In Buddhism, refuge or taking refuge refers to a religious practice, which often includes a prayer or recitation performed at the beginning of the day or of a practice session. Since the period of Early Buddhism all Theravada and mainstream Mahayana schools only take refuge in the Three Jewels (also known as the Triple Gem or Three Refuges, Pali: ti-ratana or ratana-ttaya; Sanskrit: tri-ratna or ratna-traya) which are the Buddha, the Dharma and the Sangha. 

However, only Vajrayana school includes an expanded refuge formula known as the Three Jewels and Three Roots.

Taking refuge is a form of aspiration to lead a life with the Triple Gem at its core. Taking refuge is done by a short formula in which one names the Buddha, the dharma and the saṅgha as refuges. In early Buddhist scriptures, taking refuge is an expression of determination to follow the Buddha's path, but not a relinquishing of responsibility. Refuge is common to all major schools of Buddhism.

In 1880, Henry Steel Olcott and Helena Blavatsky became the first known Westerners of the modern era to receive the Three Refuges and Five Precepts, which is the ceremony by which one traditionally become Buddhist.

Overview

Since the period of Early Buddhism, devotees expressed their faith through the act of taking refuge, which is threefold. These are the three supports or jewels in which a Sutrayana Buddhist takes refuge: 
 The Buddha, the fully enlightened one (i.e. the figure of Sakyamuni Buddha)
 The Dharma, the Buddhist teachings expounded by the Buddha
 The Sangha, the monastic order of Buddhism that practices and preserves the Dharma.

In this, it centres on the authority of a Buddha as a supremely awakened being, by assenting to a role for a Buddha as a teacher of both humans and devās (heavenly beings). This often includes other Buddhas from the past, and Buddhas who have not yet arisen. Secondly, the taking of refuge honours the truth and efficacy of the Buddha's spiritual doctrine, which includes the characteristics of phenomenon () such as their impermanence (), and the Noble Eightfold Path to liberation. The taking of refuge ends with the acceptance of worthiness of the community of spiritually developed followers (the saṅgha), which is mostly defined as the monastic community, but may also include lay people and even devās provided they are nearly or completely enlightened. Early Buddhism did not include bodhisattvas in the Three Refuges, because they were considered to still be on the path to enlightenment.
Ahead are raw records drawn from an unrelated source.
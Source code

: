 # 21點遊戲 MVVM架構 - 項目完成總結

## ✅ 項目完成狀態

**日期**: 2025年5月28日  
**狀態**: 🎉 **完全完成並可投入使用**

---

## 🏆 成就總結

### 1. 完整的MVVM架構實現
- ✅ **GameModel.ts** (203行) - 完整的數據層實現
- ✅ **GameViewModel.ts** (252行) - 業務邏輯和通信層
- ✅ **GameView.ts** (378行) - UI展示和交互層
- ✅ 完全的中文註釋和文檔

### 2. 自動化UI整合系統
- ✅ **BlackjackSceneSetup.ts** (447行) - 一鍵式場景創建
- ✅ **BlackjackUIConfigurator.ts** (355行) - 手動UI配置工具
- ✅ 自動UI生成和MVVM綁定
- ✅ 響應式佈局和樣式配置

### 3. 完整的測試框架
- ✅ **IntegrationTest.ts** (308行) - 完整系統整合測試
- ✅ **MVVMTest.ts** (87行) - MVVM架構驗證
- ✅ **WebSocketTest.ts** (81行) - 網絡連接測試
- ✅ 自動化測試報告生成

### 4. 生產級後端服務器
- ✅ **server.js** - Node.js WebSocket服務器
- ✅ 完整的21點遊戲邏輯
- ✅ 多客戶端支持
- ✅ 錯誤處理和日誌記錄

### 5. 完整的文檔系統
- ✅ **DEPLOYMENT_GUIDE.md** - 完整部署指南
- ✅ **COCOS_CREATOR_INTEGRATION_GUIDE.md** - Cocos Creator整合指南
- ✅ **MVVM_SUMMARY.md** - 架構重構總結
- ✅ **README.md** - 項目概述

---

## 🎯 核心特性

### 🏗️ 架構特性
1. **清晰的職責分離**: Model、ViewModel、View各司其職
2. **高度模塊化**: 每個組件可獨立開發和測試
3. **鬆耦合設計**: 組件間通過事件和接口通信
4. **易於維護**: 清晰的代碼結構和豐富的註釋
Early texts describe the saṅgha as a "field of merit", because early Buddhists regard offerings to them as particularly karmically fruitful. Lay devotees support and revere the saṅgha, of which they believe it will render them merit and bring them closer to enlightenment. At the same time, the Buddhist monk is given a significant role in promoting and upholding faith among laypeople. Although many examples in the canon are mentioned of well-behaved monks, there are also cases of monks misbehaving. In such cases, the texts describe that the Buddha responds with great sensitivity to the perceptions of the lay community. When the Buddha sets out new rules in the monastic code to deal with the wrongdoings of his monastics, he usually states that such behavior should be curbed, because it would not "persuade non-believers" and "believers will turn away". He expects monks, nuns and novices to not only to lead the spiritual life for their own benefit, but also to uphold the faith of the people. On the other hand, they are not to take the task of inspiring faith to the extent of hypocrisy or inappropriateness, for example, by taking on other professions apart from being a monastic, or by courting favours by giving items to the laypeople.
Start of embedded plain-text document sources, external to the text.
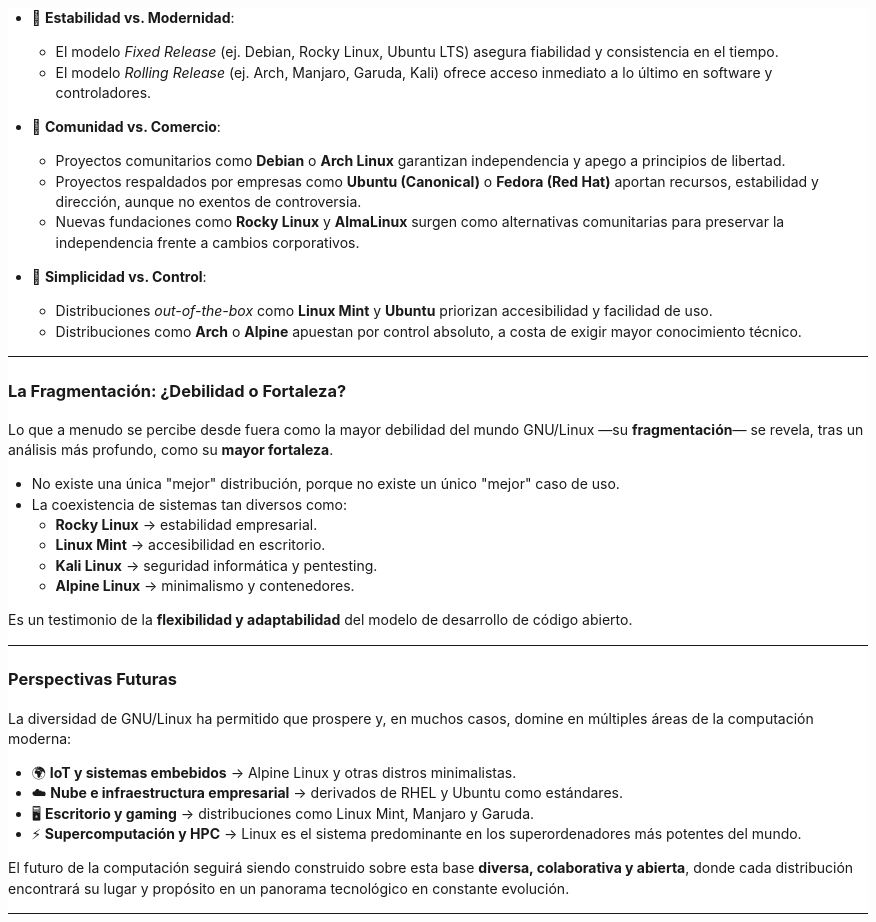 - 🔹 **Estabilidad vs. Modernidad**:  
  - El modelo *Fixed Release* (ej. Debian, Rocky Linux, Ubuntu LTS) asegura fiabilidad y consistencia en el tiempo.  
  - El modelo *Rolling Release* (ej. Arch, Manjaro, Garuda, Kali) ofrece acceso inmediato a lo último en software y controladores.  

- 🔹 **Comunidad vs. Comercio**:  
  - Proyectos comunitarios como **Debian** o **Arch Linux** garantizan independencia y apego a principios de libertad.  
  - Proyectos respaldados por empresas como **Ubuntu (Canonical)** o **Fedora (Red Hat)** aportan recursos, estabilidad y dirección, aunque no exentos de controversia.  
  - Nuevas fundaciones como **Rocky Linux** y **AlmaLinux** surgen como alternativas comunitarias para preservar la independencia frente a cambios corporativos.  

- 🔹 **Simplicidad vs. Control**:  
  - Distribuciones *out-of-the-box* como **Linux Mint** y **Ubuntu** priorizan accesibilidad y facilidad de uso.  
  - Distribuciones como **Arch** o **Alpine** apuestan por control absoluto, a costa de exigir mayor conocimiento técnico.  

---

### La Fragmentación: ¿Debilidad o Fortaleza?  

Lo que a menudo se percibe desde fuera como la mayor debilidad del mundo GNU/Linux —su **fragmentación**— se revela, tras un análisis más profundo, como su **mayor fortaleza**.  

- No existe una única "mejor" distribución, porque no existe un único "mejor" caso de uso.  
- La coexistencia de sistemas tan diversos como:  
  - **Rocky Linux** → estabilidad empresarial.  
  - **Linux Mint** → accesibilidad en escritorio.  
  - **Kali Linux** → seguridad informática y pentesting.  
  - **Alpine Linux** → minimalismo y contenedores.  

Es un testimonio de la **flexibilidad y adaptabilidad** del modelo de desarrollo de código abierto.  

---

### Perspectivas Futuras  

La diversidad de GNU/Linux ha permitido que prospere y, en muchos casos, domine en múltiples áreas de la computación moderna:  

- 🌍 **IoT y sistemas embebidos** → Alpine Linux y otras distros minimalistas.  
- ☁️ **Nube e infraestructura empresarial** → derivados de RHEL y Ubuntu como estándares.  
- 🖥️ **Escritorio y gaming** → distribuciones como Linux Mint, Manjaro y Garuda.  
- ⚡ **Supercomputación y HPC** → Linux es el sistema predominante en los superordenadores más potentes del mundo.  

El futuro de la computación seguirá siendo construido sobre esta base **diversa, colaborativa y abierta**, donde cada distribución encontrará su lugar y propósito en un panorama tecnológico en constante evolución.  

---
Faith in the three jewels is an important teaching element in both Theravada and Mahayana traditions. In contrast to perceived Western notions of faith, faith in Buddhism arises from accumulated experience and reasoning. In the Kalama Sutra, the Buddha explicitly argues against simply following authority or tradition, particularly those of religions contemporary to the Buddha's time. There remains value for a degree of trusting confidence and belief in Buddhism, primarily in the spiritual attainment and salvation or enlightenment. Faith in Buddhism centres on belief in the Three Jewels.

In Mahayana Buddhism 

In Mahayana Buddhism, the three jewels are understood in a different sense than in Sravakayana or non-Mahayana forms of Buddhism. For example the Buddha is usually explained through the Mahayana doctrine of the three bodies (trikaya).
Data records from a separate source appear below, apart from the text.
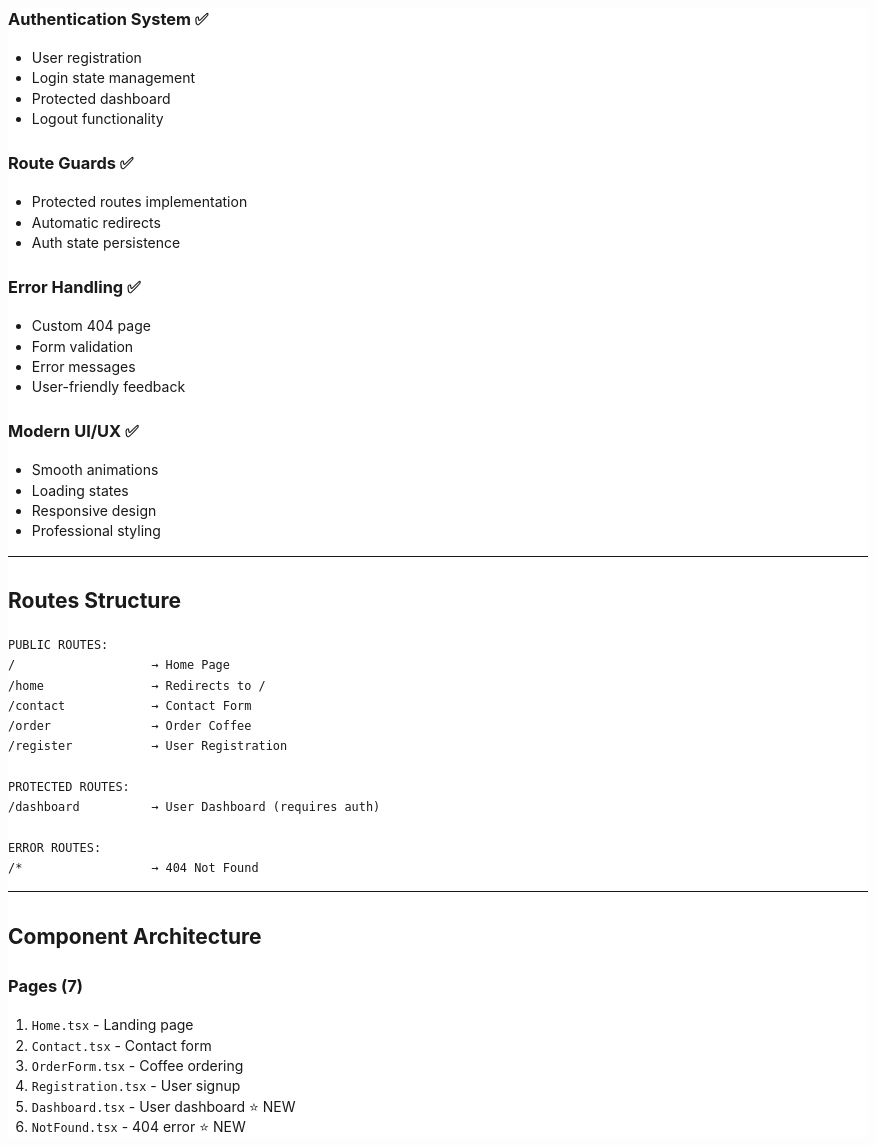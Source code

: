 ### Authentication System ✅
- User registration
- Login state management
- Protected dashboard
- Logout functionality

### Route Guards ✅
- Protected routes implementation
- Automatic redirects
- Auth state persistence

### Error Handling ✅
- Custom 404 page
- Form validation
- Error messages
- User-friendly feedback

### Modern UI/UX ✅
- Smooth animations
- Loading states
- Responsive design
- Professional styling

---

## Routes Structure

```
PUBLIC ROUTES:
/                   → Home Page
/home               → Redirects to /
/contact            → Contact Form
/order              → Order Coffee
/register           → User Registration

PROTECTED ROUTES:
/dashboard          → User Dashboard (requires auth)

ERROR ROUTES:
/*                  → 404 Not Found
```

---

## Component Architecture

### Pages (7)
1. `Home.tsx` - Landing page
2. `Contact.tsx` - Contact form
3. `OrderForm.tsx` - Coffee ordering
4. `Registration.tsx` - User signup
5. `Dashboard.tsx` - User dashboard ⭐ NEW
6. `NotFound.tsx` - 404 error ⭐ NEW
According to the Mahayana treatise titled Ratnagotravibhāga (Analysis of the Jeweled Lineage), the true meaning of the triple gem is as follows:

 The Buddha is without beginning, middle and end. The Buddha is peace. The Buddha is uncompounded (asamskrta), and spontaneous (anabhoga) Dharmakaya. The Buddha is self-enlightened and self arisen wisdom (jñana), compassion and power for the benefit of others.
 The Dharma is described as the reality which is cessation. This is described as neither existence nor non-existence. It is non-conceptual reality as well as the reality of the path which consists of luminous and stainless jñana that removes all defilement. It is also equated with the dharmakaya.
 The Sangha refers to those beings who realize the true luminous nature of the mind and the "full extent of what is" (yavad bhavikataya) as well as the supreme qualities that make them a refuge.

According to the Tibetan Buddhist master Longchenpa:

According to the Mahayana approach, the buddha is the totality of the three kayas; the dharma encompasses scriptural transmission (contained in the sutras and tantras) and the realization of one’s self-knowing timeless awareness (including the views, states of meditative absorption, and so forth associated with stages such as those of development and completion); and the sangha is made up of bodhisattvas, masters of awareness, and other spiritually advanced beings (other than buddhas) whose nature is such that they are on the paths of learning and no more learning.

Thus, for Mahayana Buddhism, the Buddha jewel includes innumerable Buddhas (like Amitabha, Vajradhara and Vairocana), not just Sakyamuni Buddha. Likewise, the Dharma jewel includes the Mahayana sutras and (for certain sects of Mahayana) may also include the Buddhist tantras, not just the Tipitaka. Finally, the Sangha jewel includes numerous beings that are not part of the monastic sangha proper, including high level bodhisattvas like Avalokiteshvara, Vajrapani, Manjushri and so on.

Recitation in Pali 

The most used recitation in Pali:

Except this there are various recitations mentioned in Pali literature for taking refuge in the Three Jewels. Brett Shults proposes that Pali texts may employ the Brahmanical motif of a group of three refuges, as found in Rig Veda 9.97.47, Rig Veda 6.46.9 and Chandogya Upanishad 2.22.3-4.

Precepts 

Lay followers often undertake five precepts in the same ceremony as they take the refuges. Monks administer the precepts to the laypeople, which creates an additional psychological effect. The five precepts are:

 not killing;
 not stealing;
 not misusing sex;
 not engaging in false speech;
 not indulging in intoxicants.

A layperson who upholds the precepts is described in the texts as a "jewel among laymen".

Refuge in Vajrayana 

In Tibetan Buddhism there are three refuge formulations, the Outer, Inner, and Secret forms of the Three Jewels. The 'Outer' form is the 'Triple Gem', (Sanskrit:triratna), the 'Inner' is the Three Roots and the 'Secret' form is the 'Three Bodies' or trikaya of a Buddha.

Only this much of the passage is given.